- [Record extracts]

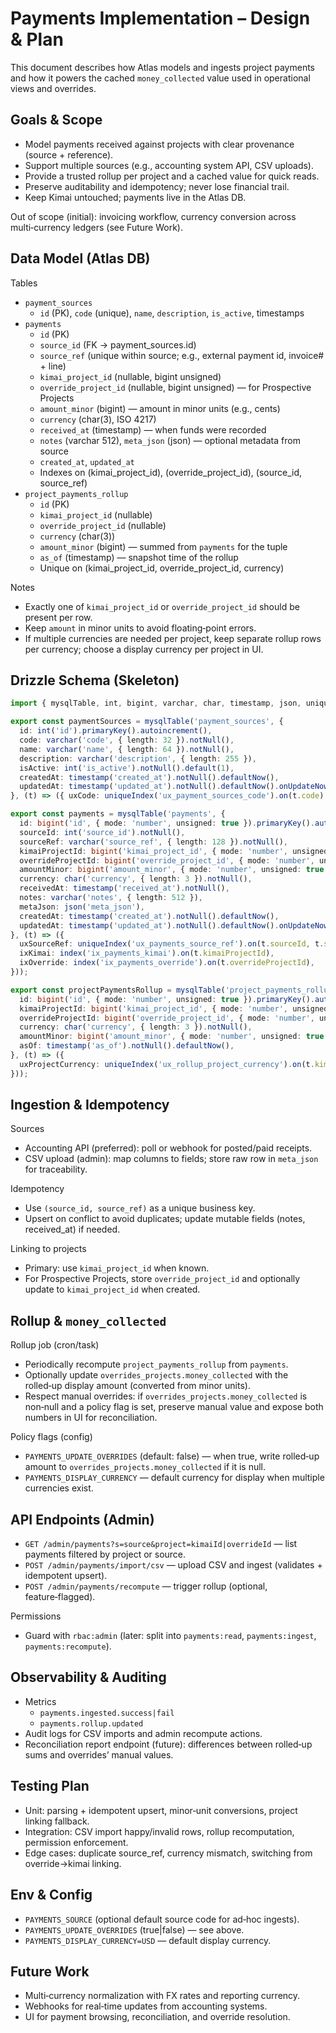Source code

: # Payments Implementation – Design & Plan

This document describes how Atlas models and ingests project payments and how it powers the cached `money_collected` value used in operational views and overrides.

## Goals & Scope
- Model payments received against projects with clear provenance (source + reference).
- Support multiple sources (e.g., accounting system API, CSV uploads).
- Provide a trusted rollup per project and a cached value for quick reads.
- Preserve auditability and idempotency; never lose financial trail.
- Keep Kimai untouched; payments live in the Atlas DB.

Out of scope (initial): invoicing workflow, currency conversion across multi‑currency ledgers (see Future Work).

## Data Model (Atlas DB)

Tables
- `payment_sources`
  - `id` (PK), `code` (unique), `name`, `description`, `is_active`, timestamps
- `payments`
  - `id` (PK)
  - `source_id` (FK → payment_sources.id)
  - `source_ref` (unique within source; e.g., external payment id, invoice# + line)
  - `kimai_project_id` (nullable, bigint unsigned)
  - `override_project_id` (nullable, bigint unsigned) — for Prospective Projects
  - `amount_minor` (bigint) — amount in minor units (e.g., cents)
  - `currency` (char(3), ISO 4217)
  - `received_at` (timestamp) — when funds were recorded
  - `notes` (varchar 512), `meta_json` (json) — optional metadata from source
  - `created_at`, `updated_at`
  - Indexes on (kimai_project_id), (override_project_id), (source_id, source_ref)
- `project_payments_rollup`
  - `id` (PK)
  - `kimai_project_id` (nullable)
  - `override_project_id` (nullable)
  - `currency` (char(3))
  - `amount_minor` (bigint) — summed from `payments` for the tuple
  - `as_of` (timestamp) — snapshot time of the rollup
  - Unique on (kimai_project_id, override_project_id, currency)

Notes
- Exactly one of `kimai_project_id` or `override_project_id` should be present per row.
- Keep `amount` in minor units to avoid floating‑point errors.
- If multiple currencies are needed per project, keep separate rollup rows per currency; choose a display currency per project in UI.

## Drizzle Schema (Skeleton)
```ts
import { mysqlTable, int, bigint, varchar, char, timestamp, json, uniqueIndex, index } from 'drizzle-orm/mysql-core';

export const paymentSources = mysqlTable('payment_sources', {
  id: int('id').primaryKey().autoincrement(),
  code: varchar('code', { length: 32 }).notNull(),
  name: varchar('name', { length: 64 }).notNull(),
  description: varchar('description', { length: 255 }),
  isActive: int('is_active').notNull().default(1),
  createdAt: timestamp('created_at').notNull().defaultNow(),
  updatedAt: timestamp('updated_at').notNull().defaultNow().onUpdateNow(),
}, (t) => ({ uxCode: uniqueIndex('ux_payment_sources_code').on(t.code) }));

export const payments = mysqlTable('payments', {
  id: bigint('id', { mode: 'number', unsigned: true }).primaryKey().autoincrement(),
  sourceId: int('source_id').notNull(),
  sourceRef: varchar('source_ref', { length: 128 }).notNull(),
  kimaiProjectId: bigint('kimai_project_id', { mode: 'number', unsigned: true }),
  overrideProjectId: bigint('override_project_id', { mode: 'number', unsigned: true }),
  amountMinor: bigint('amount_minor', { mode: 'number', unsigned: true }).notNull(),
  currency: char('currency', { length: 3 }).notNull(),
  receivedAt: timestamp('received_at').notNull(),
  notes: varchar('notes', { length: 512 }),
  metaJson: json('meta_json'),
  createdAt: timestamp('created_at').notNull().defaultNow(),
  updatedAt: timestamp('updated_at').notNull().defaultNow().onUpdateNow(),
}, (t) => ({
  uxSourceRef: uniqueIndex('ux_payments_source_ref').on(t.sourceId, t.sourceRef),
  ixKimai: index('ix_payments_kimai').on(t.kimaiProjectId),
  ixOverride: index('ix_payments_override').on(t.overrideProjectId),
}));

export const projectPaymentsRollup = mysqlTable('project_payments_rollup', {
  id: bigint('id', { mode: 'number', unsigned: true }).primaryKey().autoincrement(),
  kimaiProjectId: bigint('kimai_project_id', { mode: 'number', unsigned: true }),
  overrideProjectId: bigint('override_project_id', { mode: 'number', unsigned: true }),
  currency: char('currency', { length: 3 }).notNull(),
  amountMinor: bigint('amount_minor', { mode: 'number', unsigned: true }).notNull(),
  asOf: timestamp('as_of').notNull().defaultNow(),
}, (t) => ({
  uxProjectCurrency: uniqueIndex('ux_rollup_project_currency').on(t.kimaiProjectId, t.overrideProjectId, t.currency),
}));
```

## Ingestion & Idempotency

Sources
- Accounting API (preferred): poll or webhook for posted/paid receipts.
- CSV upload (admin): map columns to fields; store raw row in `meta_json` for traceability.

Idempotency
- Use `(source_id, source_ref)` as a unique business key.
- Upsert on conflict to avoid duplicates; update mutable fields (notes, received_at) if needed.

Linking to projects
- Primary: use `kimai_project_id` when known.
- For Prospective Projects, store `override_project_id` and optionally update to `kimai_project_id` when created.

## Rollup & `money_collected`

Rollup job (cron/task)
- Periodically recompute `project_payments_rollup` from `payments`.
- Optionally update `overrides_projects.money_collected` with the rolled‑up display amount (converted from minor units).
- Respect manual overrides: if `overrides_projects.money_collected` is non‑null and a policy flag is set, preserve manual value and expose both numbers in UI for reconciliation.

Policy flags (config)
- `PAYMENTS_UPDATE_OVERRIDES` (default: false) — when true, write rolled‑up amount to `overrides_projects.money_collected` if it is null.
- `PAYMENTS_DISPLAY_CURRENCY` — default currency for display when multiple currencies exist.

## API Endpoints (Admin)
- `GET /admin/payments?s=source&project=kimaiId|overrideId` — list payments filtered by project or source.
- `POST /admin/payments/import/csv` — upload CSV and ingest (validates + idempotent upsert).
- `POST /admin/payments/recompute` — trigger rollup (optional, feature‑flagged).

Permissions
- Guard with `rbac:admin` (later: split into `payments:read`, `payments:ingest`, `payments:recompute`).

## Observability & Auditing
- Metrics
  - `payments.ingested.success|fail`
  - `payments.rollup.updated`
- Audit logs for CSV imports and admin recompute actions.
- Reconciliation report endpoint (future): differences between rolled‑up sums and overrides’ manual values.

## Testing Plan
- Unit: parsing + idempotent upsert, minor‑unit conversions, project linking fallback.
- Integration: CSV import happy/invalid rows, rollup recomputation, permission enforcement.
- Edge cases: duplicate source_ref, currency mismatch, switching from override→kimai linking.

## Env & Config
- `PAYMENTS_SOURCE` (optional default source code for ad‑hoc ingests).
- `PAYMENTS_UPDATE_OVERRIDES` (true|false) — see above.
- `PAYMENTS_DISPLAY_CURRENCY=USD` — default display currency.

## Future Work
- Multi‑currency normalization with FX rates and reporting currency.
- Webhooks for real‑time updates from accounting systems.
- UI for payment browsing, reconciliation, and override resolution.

* * *

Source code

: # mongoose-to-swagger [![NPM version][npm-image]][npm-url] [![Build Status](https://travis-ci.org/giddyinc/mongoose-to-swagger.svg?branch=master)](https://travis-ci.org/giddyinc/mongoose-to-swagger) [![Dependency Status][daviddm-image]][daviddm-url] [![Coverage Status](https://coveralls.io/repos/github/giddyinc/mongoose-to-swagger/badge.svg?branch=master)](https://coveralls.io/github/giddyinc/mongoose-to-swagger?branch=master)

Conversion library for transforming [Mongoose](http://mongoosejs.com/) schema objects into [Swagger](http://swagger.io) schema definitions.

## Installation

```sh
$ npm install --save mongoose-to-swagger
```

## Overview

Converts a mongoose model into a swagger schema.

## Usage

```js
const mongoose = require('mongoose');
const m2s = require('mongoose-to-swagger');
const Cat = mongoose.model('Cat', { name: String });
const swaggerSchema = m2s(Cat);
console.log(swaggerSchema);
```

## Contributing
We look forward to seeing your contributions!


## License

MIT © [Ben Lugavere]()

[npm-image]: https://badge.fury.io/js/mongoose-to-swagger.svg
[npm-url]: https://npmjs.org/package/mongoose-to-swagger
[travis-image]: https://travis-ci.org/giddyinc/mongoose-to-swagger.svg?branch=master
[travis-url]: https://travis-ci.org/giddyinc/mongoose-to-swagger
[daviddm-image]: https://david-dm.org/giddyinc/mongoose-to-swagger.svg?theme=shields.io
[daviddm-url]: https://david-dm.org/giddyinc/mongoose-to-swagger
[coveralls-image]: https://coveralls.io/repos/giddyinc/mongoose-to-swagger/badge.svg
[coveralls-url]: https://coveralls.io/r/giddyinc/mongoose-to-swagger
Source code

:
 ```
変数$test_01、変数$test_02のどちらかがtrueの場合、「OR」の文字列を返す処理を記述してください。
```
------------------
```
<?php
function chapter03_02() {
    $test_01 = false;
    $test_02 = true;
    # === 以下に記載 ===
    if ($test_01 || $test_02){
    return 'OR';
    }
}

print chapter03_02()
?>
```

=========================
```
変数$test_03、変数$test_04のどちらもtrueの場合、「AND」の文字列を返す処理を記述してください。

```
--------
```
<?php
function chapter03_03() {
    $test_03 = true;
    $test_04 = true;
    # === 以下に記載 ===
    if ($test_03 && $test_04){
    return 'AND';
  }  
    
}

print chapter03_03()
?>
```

- [Work task] Copy each line of the preceding data that contains the string "Atlas".

- [Response to the exercise]
This document describes how Atlas models and ingests project payments and how it powers the cached `money_collected` value used in operational views and overrides.
- Keep Kimai untouched; payments live in the Atlas DB.
## Data Model (Atlas DB)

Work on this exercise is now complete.